(INPUT FOR THIS TASK)
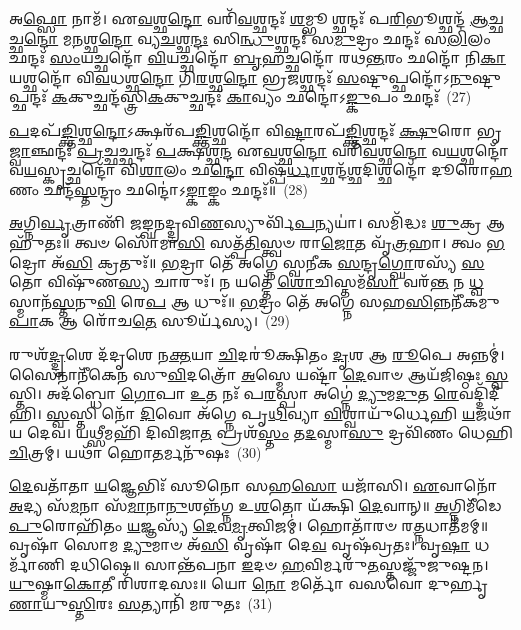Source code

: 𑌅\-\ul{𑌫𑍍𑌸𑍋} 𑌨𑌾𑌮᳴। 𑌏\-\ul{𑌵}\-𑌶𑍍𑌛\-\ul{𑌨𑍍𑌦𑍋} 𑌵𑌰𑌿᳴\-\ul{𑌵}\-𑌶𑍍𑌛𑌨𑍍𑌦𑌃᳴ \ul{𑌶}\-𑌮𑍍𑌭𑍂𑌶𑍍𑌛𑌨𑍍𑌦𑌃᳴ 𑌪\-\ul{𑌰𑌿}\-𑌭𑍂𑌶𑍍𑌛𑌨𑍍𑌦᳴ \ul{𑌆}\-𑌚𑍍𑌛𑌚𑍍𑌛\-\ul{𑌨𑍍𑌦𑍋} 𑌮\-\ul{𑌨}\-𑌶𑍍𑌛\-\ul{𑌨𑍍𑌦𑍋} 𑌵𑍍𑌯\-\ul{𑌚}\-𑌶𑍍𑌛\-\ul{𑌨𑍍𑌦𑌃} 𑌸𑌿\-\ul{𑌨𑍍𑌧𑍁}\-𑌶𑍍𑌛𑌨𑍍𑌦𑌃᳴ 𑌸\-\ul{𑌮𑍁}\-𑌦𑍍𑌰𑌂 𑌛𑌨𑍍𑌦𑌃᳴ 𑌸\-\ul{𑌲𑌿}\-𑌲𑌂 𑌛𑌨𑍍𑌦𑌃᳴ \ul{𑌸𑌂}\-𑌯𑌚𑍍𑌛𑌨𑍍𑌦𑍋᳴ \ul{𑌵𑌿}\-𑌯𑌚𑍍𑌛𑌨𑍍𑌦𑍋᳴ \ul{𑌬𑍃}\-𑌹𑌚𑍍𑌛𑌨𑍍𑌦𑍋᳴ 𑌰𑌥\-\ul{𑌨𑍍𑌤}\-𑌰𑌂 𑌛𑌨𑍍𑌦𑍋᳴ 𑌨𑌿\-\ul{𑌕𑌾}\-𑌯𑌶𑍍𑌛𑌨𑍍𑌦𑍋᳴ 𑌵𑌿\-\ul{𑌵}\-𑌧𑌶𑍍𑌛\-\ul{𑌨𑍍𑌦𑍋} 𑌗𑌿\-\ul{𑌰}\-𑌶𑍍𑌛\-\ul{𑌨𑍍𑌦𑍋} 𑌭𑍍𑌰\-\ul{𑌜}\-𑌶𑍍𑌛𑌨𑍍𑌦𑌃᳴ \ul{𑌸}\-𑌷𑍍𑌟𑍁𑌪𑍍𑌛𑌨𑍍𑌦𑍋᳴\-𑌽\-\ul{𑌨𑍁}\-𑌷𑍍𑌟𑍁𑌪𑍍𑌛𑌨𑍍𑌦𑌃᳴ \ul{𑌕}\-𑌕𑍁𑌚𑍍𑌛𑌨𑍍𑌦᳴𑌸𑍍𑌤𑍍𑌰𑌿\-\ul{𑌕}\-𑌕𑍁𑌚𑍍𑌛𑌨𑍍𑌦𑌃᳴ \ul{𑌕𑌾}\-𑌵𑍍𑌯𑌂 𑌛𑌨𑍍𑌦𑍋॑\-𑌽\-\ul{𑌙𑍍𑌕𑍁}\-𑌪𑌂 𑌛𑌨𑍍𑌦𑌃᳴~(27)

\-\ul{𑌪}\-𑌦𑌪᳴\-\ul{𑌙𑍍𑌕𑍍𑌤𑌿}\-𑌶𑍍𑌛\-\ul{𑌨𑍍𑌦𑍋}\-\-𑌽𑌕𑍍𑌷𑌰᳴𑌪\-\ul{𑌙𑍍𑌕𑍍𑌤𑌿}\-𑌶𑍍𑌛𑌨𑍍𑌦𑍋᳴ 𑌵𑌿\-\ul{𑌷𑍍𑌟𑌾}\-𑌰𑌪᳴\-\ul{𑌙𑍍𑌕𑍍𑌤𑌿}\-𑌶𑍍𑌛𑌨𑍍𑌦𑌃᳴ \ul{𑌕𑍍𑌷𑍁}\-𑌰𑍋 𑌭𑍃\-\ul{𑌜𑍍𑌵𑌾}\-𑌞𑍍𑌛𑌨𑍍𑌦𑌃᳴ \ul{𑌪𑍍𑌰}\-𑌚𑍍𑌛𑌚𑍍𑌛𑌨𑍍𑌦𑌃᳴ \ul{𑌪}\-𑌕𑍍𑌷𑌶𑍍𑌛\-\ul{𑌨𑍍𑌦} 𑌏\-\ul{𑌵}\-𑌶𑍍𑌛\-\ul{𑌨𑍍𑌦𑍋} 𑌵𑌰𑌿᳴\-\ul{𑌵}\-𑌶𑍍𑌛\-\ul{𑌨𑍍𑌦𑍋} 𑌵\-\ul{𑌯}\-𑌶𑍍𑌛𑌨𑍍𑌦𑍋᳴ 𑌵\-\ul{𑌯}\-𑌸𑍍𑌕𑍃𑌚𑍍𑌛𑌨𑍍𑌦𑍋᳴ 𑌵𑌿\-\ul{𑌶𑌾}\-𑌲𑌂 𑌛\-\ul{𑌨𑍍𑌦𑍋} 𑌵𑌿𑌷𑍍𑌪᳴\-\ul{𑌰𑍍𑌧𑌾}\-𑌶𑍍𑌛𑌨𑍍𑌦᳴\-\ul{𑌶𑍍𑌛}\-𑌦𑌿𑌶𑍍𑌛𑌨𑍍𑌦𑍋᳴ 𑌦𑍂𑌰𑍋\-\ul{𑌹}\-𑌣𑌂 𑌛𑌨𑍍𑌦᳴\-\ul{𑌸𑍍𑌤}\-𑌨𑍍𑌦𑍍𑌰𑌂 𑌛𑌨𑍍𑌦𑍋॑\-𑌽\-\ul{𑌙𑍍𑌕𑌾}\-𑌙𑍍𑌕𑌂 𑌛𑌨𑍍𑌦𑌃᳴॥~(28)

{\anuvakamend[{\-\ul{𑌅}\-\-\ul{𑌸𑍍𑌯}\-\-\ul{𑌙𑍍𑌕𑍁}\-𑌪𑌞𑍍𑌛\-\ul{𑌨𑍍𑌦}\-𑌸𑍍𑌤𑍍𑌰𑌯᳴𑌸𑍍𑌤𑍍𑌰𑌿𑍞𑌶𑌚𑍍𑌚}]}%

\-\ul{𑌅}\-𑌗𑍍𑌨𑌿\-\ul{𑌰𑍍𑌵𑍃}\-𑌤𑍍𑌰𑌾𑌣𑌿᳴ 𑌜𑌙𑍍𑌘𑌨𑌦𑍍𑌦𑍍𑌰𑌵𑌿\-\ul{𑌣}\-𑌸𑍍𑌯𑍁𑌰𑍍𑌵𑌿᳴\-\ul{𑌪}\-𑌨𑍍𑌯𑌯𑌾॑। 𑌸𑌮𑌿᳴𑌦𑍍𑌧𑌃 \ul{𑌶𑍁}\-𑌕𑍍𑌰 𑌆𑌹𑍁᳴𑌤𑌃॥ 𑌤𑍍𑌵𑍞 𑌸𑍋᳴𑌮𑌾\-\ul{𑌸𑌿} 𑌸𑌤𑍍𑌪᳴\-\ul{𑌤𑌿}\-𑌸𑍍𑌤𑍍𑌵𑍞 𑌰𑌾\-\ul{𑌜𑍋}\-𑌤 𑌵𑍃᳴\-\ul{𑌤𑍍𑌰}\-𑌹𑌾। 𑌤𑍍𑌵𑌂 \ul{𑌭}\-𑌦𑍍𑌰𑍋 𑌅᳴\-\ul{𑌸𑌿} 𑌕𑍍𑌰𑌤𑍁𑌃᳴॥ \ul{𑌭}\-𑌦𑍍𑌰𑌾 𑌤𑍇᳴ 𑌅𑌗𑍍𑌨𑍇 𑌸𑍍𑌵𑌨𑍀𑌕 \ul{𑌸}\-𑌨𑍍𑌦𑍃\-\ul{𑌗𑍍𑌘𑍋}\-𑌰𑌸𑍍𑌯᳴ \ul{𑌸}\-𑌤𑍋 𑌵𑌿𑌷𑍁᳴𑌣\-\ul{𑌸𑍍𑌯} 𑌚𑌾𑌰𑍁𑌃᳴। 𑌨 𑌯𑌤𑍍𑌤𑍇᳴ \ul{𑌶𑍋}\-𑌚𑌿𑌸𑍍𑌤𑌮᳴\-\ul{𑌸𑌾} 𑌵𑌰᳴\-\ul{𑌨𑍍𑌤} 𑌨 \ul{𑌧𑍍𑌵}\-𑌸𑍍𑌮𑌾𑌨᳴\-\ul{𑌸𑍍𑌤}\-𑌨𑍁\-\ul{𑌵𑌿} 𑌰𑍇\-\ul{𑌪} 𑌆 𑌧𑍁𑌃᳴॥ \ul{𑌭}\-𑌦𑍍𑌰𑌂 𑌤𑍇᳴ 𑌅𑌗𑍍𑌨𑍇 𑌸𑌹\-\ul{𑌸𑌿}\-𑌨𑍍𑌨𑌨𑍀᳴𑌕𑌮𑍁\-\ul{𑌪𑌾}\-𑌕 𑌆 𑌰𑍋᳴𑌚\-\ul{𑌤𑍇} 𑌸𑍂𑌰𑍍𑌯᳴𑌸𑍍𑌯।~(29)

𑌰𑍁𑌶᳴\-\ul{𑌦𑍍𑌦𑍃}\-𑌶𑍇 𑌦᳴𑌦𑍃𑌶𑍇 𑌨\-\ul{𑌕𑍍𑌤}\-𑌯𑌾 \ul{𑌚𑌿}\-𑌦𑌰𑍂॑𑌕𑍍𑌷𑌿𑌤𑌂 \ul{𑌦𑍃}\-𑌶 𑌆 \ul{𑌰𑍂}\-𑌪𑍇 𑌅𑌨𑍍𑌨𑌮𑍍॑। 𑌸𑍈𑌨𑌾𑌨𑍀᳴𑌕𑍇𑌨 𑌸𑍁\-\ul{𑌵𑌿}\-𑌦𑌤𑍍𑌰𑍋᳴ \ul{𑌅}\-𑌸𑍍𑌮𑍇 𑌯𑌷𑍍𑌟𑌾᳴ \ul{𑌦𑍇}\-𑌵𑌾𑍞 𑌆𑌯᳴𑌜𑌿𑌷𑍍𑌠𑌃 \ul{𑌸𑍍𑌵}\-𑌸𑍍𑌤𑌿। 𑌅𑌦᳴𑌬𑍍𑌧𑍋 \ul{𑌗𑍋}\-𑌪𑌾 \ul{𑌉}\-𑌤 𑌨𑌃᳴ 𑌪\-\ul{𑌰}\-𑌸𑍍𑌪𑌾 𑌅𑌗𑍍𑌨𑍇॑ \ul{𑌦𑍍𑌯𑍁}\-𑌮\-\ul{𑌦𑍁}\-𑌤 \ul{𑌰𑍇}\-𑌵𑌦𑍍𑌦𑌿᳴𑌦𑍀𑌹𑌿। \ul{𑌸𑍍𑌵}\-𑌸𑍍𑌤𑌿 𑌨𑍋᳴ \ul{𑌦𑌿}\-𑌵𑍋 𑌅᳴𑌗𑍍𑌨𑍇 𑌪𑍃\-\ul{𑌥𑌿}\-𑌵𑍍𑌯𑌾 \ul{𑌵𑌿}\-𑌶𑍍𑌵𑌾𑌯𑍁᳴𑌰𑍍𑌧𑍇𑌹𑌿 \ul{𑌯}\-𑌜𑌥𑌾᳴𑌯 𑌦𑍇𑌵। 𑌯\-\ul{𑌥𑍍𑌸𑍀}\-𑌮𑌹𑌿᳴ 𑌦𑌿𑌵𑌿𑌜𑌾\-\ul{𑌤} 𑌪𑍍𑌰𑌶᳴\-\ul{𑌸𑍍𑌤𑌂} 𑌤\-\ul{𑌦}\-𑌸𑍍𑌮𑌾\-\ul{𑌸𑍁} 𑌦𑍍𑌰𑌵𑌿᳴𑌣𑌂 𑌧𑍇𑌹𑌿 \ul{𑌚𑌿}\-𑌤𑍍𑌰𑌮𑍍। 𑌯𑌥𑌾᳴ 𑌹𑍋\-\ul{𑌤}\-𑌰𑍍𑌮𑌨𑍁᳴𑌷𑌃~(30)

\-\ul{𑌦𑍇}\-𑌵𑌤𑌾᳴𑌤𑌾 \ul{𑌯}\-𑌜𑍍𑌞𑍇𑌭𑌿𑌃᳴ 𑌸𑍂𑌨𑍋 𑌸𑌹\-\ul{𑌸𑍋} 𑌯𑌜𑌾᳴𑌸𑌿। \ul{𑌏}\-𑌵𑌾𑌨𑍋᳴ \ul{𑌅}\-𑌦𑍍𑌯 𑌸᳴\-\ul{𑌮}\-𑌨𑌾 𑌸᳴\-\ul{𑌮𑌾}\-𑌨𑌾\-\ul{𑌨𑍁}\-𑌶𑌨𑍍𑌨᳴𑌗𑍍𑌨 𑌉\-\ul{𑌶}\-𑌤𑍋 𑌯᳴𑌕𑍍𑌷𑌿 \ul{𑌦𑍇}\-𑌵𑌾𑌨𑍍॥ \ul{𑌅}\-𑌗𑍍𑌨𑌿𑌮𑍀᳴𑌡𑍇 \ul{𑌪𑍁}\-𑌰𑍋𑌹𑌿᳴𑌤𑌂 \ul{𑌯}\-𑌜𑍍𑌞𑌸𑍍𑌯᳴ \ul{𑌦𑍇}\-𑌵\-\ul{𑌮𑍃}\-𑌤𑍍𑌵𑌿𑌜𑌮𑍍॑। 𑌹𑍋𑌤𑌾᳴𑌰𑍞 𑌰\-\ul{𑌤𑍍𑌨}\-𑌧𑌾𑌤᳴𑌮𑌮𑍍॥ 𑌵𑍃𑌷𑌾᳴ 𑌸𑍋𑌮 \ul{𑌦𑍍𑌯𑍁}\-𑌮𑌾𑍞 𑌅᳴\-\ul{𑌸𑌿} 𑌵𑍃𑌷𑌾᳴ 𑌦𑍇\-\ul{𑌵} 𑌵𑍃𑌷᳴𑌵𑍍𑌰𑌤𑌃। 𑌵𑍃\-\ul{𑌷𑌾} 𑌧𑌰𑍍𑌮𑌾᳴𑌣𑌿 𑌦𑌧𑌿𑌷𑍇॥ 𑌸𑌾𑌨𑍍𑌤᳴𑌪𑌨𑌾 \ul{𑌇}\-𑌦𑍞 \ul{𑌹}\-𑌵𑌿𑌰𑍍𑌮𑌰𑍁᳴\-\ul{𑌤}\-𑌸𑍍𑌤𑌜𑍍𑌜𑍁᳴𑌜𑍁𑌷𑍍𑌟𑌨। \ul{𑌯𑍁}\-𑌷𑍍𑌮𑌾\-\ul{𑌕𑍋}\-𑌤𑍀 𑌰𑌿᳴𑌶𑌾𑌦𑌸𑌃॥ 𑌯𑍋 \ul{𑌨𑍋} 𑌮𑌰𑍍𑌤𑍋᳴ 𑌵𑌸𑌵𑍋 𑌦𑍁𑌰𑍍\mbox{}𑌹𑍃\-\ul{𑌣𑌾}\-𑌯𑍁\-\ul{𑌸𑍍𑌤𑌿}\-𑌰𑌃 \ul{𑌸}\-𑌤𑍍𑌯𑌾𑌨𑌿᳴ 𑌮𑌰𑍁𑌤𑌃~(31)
(End INPUT FOR THIS TASK)
(INPUT FOR THIS TASK)
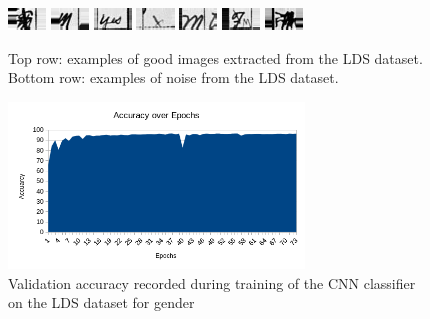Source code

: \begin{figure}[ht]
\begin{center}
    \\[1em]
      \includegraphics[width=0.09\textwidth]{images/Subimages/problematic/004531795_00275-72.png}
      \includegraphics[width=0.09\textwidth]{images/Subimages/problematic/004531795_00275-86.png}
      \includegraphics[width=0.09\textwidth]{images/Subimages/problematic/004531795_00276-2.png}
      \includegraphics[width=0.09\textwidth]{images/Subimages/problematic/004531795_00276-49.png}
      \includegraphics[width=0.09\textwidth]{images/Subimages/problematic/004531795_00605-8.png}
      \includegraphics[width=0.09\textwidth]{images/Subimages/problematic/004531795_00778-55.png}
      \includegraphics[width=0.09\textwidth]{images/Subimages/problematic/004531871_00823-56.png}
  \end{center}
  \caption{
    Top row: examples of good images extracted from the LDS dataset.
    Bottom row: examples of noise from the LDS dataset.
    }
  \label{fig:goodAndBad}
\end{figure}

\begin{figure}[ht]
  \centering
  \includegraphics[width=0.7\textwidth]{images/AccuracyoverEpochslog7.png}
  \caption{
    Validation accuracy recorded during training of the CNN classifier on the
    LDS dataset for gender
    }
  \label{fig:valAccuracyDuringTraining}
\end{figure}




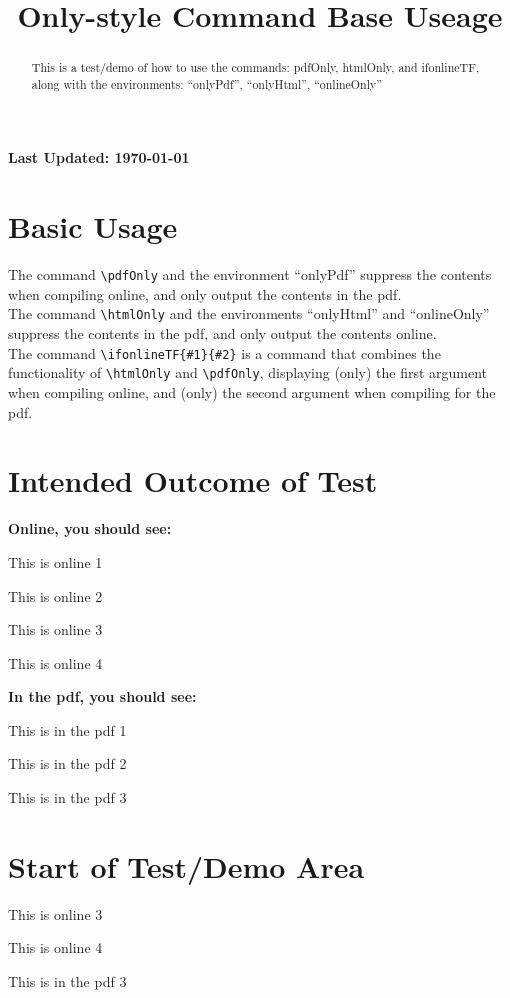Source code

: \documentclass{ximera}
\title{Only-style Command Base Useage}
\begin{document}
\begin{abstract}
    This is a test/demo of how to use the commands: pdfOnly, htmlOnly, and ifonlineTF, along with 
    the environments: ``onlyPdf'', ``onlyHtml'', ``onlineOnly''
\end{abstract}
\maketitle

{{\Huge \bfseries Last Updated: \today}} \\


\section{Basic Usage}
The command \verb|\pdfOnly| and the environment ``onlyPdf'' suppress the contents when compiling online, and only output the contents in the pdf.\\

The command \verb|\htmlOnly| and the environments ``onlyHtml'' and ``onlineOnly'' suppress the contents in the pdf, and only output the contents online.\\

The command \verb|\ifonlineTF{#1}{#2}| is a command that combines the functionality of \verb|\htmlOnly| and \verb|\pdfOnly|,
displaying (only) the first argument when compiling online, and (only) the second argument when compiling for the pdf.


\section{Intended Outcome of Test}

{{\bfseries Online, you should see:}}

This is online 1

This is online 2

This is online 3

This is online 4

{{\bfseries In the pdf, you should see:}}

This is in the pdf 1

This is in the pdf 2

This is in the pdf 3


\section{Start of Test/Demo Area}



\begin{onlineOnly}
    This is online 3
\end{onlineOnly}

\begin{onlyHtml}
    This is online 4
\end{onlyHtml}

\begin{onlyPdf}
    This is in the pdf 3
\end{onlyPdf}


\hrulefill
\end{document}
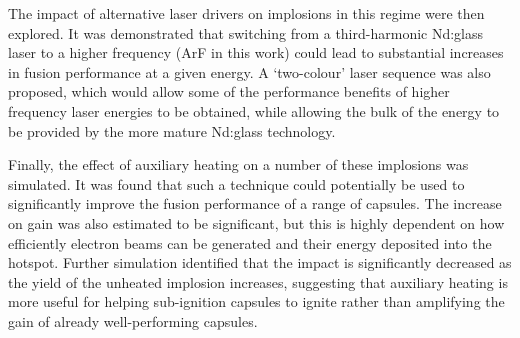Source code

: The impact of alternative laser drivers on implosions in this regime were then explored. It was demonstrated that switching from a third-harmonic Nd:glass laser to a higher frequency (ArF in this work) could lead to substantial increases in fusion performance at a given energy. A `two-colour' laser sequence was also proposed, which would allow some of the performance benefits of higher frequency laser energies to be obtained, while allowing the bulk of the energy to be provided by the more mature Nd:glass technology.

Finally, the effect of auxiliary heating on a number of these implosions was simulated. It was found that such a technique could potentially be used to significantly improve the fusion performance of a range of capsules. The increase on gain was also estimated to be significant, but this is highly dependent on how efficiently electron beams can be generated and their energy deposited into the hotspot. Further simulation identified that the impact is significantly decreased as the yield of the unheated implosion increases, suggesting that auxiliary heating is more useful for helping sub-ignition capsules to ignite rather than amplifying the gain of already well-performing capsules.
(End INPUT FOR THIS TASK)
(INPUT FOR THIS TASK)
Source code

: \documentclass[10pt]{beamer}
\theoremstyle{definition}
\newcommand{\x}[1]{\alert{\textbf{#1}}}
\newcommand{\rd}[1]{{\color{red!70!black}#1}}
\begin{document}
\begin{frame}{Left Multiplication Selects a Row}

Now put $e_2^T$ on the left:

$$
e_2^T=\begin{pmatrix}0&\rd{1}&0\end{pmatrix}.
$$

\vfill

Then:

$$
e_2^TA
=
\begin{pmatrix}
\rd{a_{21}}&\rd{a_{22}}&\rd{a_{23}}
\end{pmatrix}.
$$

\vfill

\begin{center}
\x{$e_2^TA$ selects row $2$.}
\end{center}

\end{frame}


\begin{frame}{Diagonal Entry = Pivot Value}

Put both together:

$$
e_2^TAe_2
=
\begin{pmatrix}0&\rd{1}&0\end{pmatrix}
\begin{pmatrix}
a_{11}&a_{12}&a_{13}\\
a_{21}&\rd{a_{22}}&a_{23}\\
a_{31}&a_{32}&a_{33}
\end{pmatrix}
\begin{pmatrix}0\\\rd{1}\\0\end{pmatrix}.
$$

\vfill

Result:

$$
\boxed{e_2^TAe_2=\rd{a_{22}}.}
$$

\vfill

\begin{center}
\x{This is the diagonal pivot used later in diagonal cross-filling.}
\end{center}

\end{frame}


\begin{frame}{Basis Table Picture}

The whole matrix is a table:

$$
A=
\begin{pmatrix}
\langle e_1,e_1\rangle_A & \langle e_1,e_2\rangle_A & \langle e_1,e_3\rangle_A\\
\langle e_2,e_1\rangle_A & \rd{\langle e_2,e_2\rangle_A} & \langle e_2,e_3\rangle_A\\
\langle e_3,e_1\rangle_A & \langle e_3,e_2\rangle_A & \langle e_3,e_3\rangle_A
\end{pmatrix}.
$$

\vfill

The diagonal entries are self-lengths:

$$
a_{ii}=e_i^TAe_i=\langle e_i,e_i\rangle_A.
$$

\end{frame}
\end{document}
(End INPUT FOR THIS TASK)
WHAT YOU ARE ASKED TO DO → Go through the entries. Report every line that contains the word "width".

RESPONSE →
      \includegraphics[width=0.09\textwidth]{images/Subimages/problematic/004531795_00275-72.png}
      \includegraphics[width=0.09\textwidth]{images/Subimages/problematic/004531795_00275-86.png}
      \includegraphics[width=0.09\textwidth]{images/Subimages/problematic/004531795_00276-2.png}
      \includegraphics[width=0.09\textwidth]{images/Subimages/problematic/004531795_00276-49.png}
      \includegraphics[width=0.09\textwidth]{images/Subimages/problematic/004531795_00605-8.png}
      \includegraphics[width=0.09\textwidth]{images/Subimages/problematic/004531795_00778-55.png}
      \includegraphics[width=0.09\textwidth]{images/Subimages/problematic/004531871_00823-56.png}
  \includegraphics[width=0.7\textwidth]{images/AccuracyoverEpochslog7.png}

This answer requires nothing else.